**WHAT TO PRODUCE**
Your response should reproduce every line of the entries that contains the word "using".

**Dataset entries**
#####

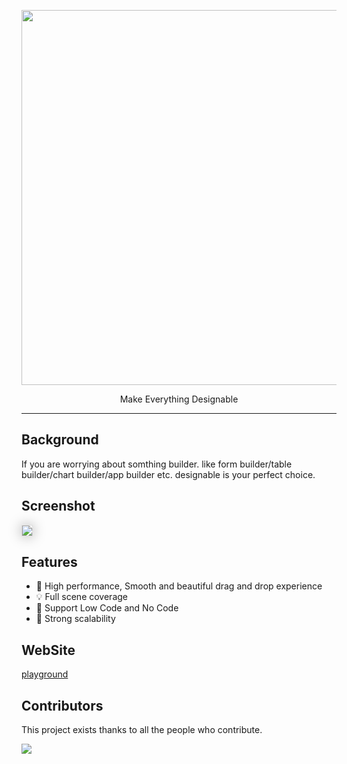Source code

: <p align="center">
<img width="600" src="https://img.alicdn.com/imgextra/i3/O1CN01Eib3GC1c7JthHYQnI_!!6000000003553-55-tps-1783-385.svg">
<p align="center">Make Everything Designable</p>
</p>

---

## Background

If you are worrying about somthing builder. like form builder/table builder/chart builder/app builder etc.
designable is your perfect choice.

## Screenshot

<img src="https://img.alicdn.com/imgextra/i3/O1CN01tSqRq826aZfrSWBSN_!!6000000007678-2-tps-2882-1642.png" style="box-shadow:0px 0px 20px #aaa;border:1px solid #ddd"/>

## Features

- 🚀 High performance, Smooth and beautiful drag and drop experience
- 💡 Full scene coverage
- 🎨 Support Low Code and No Code
- 🏅 Strong scalability

## WebSite

[playground](https://designable.netlify.app)

## Contributors

This project exists thanks to all the people who contribute.

<p>
<a href="https://github.com/alibaba/designable/graphs/contributors"><img src="https://contrib.rocks/image?repo=alibaba/designable" /></a>
</p>
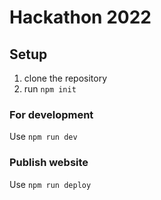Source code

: # Hackathon 2022

## Setup

1. clone the repository
2. run `npm init`

### For development

Use `npm run dev`

### Publish website

Use `npm run deploy`
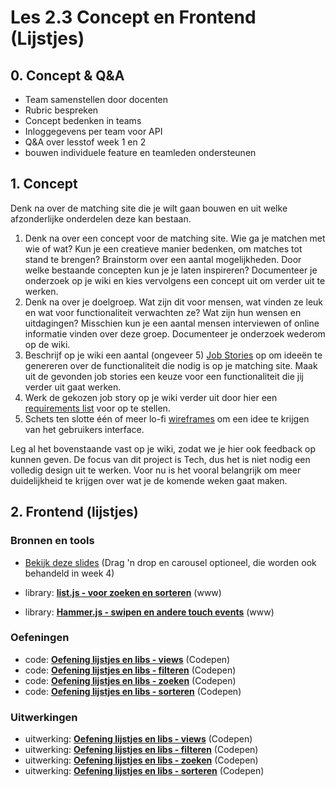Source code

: # Les 2.3 Concept en Frontend (Lijstjes)

## 0. Concept & Q&A

- Team samenstellen door docenten
- Rubric bespreken
- Concept bedenken in teams
- Inloggegevens per team voor API
- Q&A over lesstof week 1 en 2
- bouwen individuele feature en teamleden ondersteunen

## 1. Concept
Denk na over de matching site die je wilt gaan bouwen en uit welke afzonderlijke onderdelen deze kan bestaan.

1. Denk na over een concept voor de matching site. Wie ga je matchen met wie of wat? Kun je een creatieve manier bedenken, om matches tot stand te brengen? Brainstorm over een aantal mogelijkheden. Door welke bestaande concepten kun je je laten inspireren? Documenteer je onderzoek op je wiki en kies vervolgens een concept uit om verder uit te werken.
2. Denk na over je doelgroep. Wat zijn dit voor mensen, wat vinden ze leuk en wat voor functionaliteit verwachten ze? Wat zijn hun wensen en uitdagingen? Misschien kun je een aantal mensen interviewen of online informatie vinden over deze groep. Documenteer je onderzoek wederom op de wiki.
3. Beschrijf op je wiki een aantal (ongeveer 5) [Job Stories](https://jtbd.info/replacing-the-user-story-with-the-job-story-af7cdee10c27) op om ideeën te genereren over de functionaliteit die nodig is op je matching site. Maak uit de gevonden job stories een keuze voor een functionaliteit die jij verder uit gaat werken.
4. Werk de gekozen job story op je wiki verder uit door hier een [requirements list](https://cmdmethods.nl/cards/stepping-stones/requirements-list) voor op te stellen.
5. Schets ten slotte één of meer lo-fi [wireframes](https://cmdmethods.nl/cards/stepping-stones/design-specification) om een idee te krijgen van het gebruikers interface.

Leg al het bovenstaande vast op je wiki, zodat we je hier ook feedback op kunnen geven. De focus van dit project is Tech, dus het is niet nodig een volledig design uit te werken. Voor nu is het vooral belangrijk om meer duidelijkheid te krijgen over wat je de komende weken gaat maken.



## 2. Frontend (lijstjes) 
### Bronnen en tools
- [Bekijk deze slides](https://github.com/cmda-bt/project-tech-23-24-blok4/blob/main/bronnen/Frontend/fe-1-lijstjes.pdf) (Drag 'n drop en carousel optioneel, die worden ook behandeld in week 4)

- library: **[list.js - voor zoeken en sorteren](https://listjs.com/)** (www)
- library: **[Hammer.js - swipen en andere touch events](https://hammerjs.github.io/)** (www)

### Oefeningen
- code: **[Oefening lijstjes en libs - views](https://codepen.io/shooft/pen/wvErdwQ)** (Codepen)
- code: [**Oefening lijstjes en libs - filteren**](https://codepen.io/shooft/pen/BaOwRyq) (Codepen)
- code: [**Oefening lijstjes en libs - zoeken**](https://codepen.io/shooft/pen/PodJmzy) (Codepen)
- code: [**Oefening lijstjes en libs - sorteren**](https://codepen.io/shooft/pen/XWPeRjK) (Codepen)


### Uitwerkingen
- uitwerking: **[Oefening lijstjes en libs - views](https://codepen.io/shooft/pen/BaOwRBq)** (Codepen)
- uitwerking: [**Oefening lijstjes en libs - filteren**](https://codepen.io/shooft/pen/bGxoWNO) (Codepen)
- uitwerking: **[Oefening lijstjes en libs - zoeken](https://codepen.io/shooft/pen/BaOwRzv)** (Codepen)
- uitwerking: **[Oefening lijstjes en libs - sorteren](https://codepen.io/shooft/pen/ExewmgN)** (Codepen)

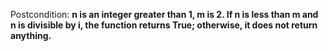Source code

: Postcondition: **n is an integer greater than 1, m is 2. If n is less than m and n is divisible by i, the function returns True; otherwise, it does not return anything.**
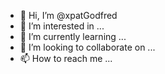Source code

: - 👋 Hi, I’m @xpatGodfred
- 👀 I’m interested in ...
- 🌱 I’m currently learning ...
- 💞️ I’m looking to collaborate on ...
- 📫 How to reach me ...

<!---
xpatGodfred/xpatGodfred is a ✨ special ✨ repository because its `README.md` (this file) appears on your GitHub profile.
You can click the Preview link to take a look at your changes.
--->

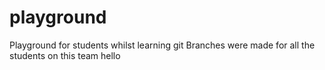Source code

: # playground
Playground for students whilst learning git
Branches were made for all the students on this team
hello
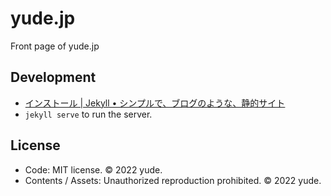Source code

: # yude.jp
Front page of yude.jp

## Development
* [インストール | Jekyll • シンプルで、ブログのような、静的サイト](https://jekyllrb-ja.github.io/docs/installation/)
* `jekyll serve` to run the server.

## License
* Code: MIT license. &copy; 2022 yude.
* Contents / Assets: Unauthorized reproduction prohibited. &copy; 2022 yude.
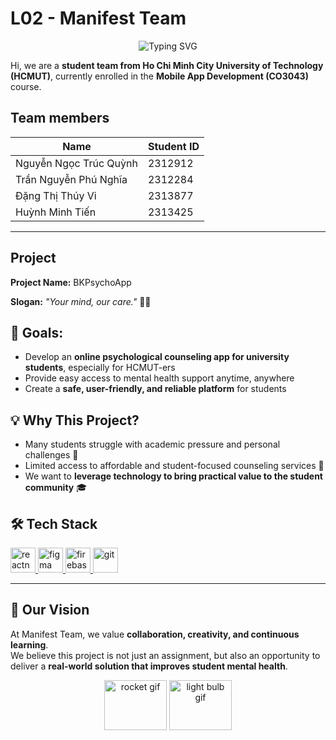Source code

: # L02 - Manifest Team

<p align="center">
  <img src="https://readme-typing-svg.herokuapp.com?font=Fira+Code&size=32&pause=1000&color=00BFFF&center=true&vCenter=true&width=800&lines=L02-Manifest+Team;Mobile+App+Development;BKPsycho+App+Project+%F0%9F%93%B1+%F0%9F%A7%A0" alt="Typing SVG" />
</p>

Hi, we are a **student team from Ho Chi Minh City University of Technology (HCMUT)**, currently enrolled in the **Mobile App Development (CO3043)** course.
## Team members
| Name               | Student ID |
|--------------------|------------|
| Nguyễn Ngọc Trúc Quỳnh       | 2312912            |
| Trần Nguyễn Phú Nghĩa        | 2312284           |
| Đặng Thị Thúy Vi           |   2313877        |
| Huỳnh Minh Tiến    | 2313425          |
---
## Project
**Project Name:** BKPsychoApp

**Slogan:** *"Your mind, our care."* 🧠💙

## 📌 Goals:  
- Develop an **online psychological counseling app for university students**, especially for HCMUT-ers  
- Provide easy access to mental health support anytime, anywhere  
- Create a **safe, user-friendly, and reliable platform** for students

## 💡 Why This Project?
- Many students struggle with academic pressure and personal challenges 🏫  
- Limited access to affordable and student-focused counseling services 👥  
- We want to **leverage technology to bring practical value to the student community** 🎓
## 🛠️ Tech Stack
<p align="left"> <a href="https://reactnative.dev/" target="_blank" rel="noreferrer"> <img src="https://reactnative.dev/img/header_logo.svg" alt="reactnative" width="40" height="40"/> <a href="https://www.figma.com/" target="_blank" rel="noreferrer"> <img src="https://www.vectorlogo.zone/logos/figma/figma-icon.svg" alt="figma" width="40" height="40"/> </a> <a href="https://firebase.google.com/" target="_blank" rel="noreferrer"> <img src="https://www.vectorlogo.zone/logos/firebase/firebase-icon.svg" alt="firebase" width="40" height="40"/> </a> <a href="https://git-scm.com/" target="_blank" rel="noreferrer"> <img src="https://www.vectorlogo.zone/logos/git-scm/git-scm-icon.svg" alt="git" width="40" height="40"/> </a></a></p>

---
## 🤝 Our Vision
At Manifest Team, we value **collaboration, creativity, and continuous learning**.  
We believe this project is not just an assignment, but also an opportunity to deliver a **real-world solution that improves student mental health**.

<p align="center">
  <img src="https://media.giphy.com/media/3o7abKhOpu0NwenH3O/giphy.gif" width="100" height="80" alt="rocket gif"/>
  <img src="https://media.giphy.com/media/26Fxy3Iz1ari8oytO/giphy.gif" width="100" height="80" alt="light bulb gif"/>
</p>
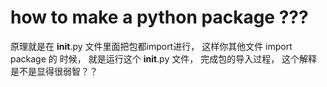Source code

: how to make a python package ???
======================================

原理就是在  __init__.py 文件里面把包都import进行， 这样你其他文件 import package 的
时候， 就是运行这个 __init__.py 文件， 完成包的导入过程， 这个解释是不是显得很弱智？？
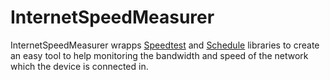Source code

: # InternetSpeedMeasurer

InternetSpeedMeasurer wrapps [Speedtest](https://github.com/sivel/speedtest-cli) and [Schedule](https://github.com/dbader/schedule) libraries
to create an easy tool to help monitoring the bandwidth and speed of the network which the device is connected in.
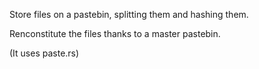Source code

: Store files on a pastebin, splitting them and hashing them.

Renconstitute the files thanks to a master pastebin.

(It uses paste.rs)
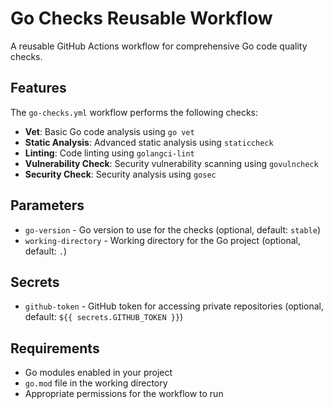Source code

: # Go Checks Reusable Workflow

A reusable GitHub Actions workflow for comprehensive Go code quality checks.

## Features

The `go-checks.yml` workflow performs the following checks:

- **Vet**: Basic Go code analysis using `go vet`
- **Static Analysis**: Advanced static analysis using `staticcheck`
- **Linting**: Code linting using `golangci-lint`
- **Vulnerability Check**: Security vulnerability scanning using `govulncheck`
- **Security Check**: Security analysis using `gosec`

## Parameters

- `go-version` - Go version to use for the checks (optional, default: `stable`)
- `working-directory` - Working directory for the Go project (optional, default: `.`)

## Secrets

- `github-token` - GitHub token for accessing private repositories (optional, default: `${{ secrets.GITHUB_TOKEN }}`)

## Requirements

- Go modules enabled in your project
- `go.mod` file in the working directory
- Appropriate permissions for the workflow to run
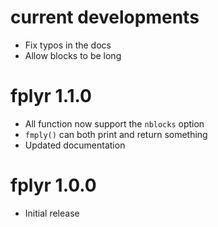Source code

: # current developments

* Fix typos in the docs
* Allow blocks to be long

# fplyr 1.1.0

* All function now support the `nblocks` option
* `fmply()` can both print and return something
* Updated documentation

# fplyr 1.0.0

* Initial release
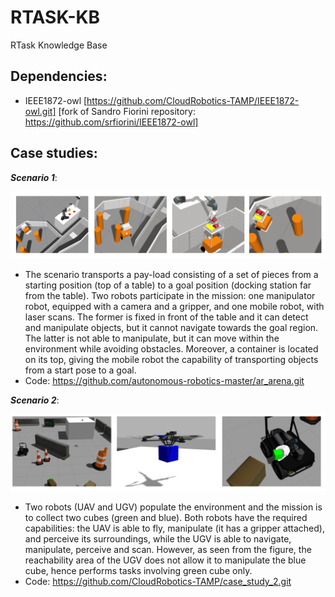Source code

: # RTASK-KB
RTask Knowledge Base

## Dependencies:

- IEEE1872-owl [https://github.com/CloudRobotics-TAMP/IEEE1872-owl.git] [fork of Sandro Fiorini repository: https://github.com/srfiorini/IEEE1872-owl]


## Case studies:

***Scenario 1***:

![Scenario 1](/Scenario1.png "Scenario 1")

- The scenario transports a pay-load consisting of a set of pieces from a starting position (top of a table) to a goal position (docking station far from the table). Two robots participate in the mission: one manipulator robot, equipped with a camera and a gripper, and one mobile robot, with laser scans. The former is fixed in front of the table and it can detect and manipulate objects, but it cannot navigate towards the goal region. The latter is not able to manipulate, but it can move within the environment while avoiding obstacles. Moreover, a container is located on its top, giving the mobile robot the capability of transporting objects from a start pose to a goal. 
- Code: https://github.com/autonomous-robotics-master/ar_arena.git

***Scenario 2***: 

![Scenario 2](/Scenario2.png "Scenario 2")

- Two robots (UAV and UGV) populate the environment and the mission is to collect two cubes (green and blue). Both robots have the required capabilities: the UAV is able to fly, manipulate (it has a gripper attached), and perceive its surroundings, while the UGV is able to navigate, manipulate, perceive and scan. However, as seen from the figure, the reachability area of the UGV does not allow it to manipulate the blue cube, hence performs tasks involving green cube only.
- Code: https://github.com/CloudRobotics-TAMP/case_study_2.git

#####

**WRITTEN SOLUTION**
- **Vet**: Basic Go code analysis using `go vet`
- **Static Analysis**: Advanced static analysis using `staticcheck`
- **Linting**: Code linting using `golangci-lint`
- **Vulnerability Check**: Security vulnerability scanning using `govulncheck`
- **Security Check**: Security analysis using `gosec`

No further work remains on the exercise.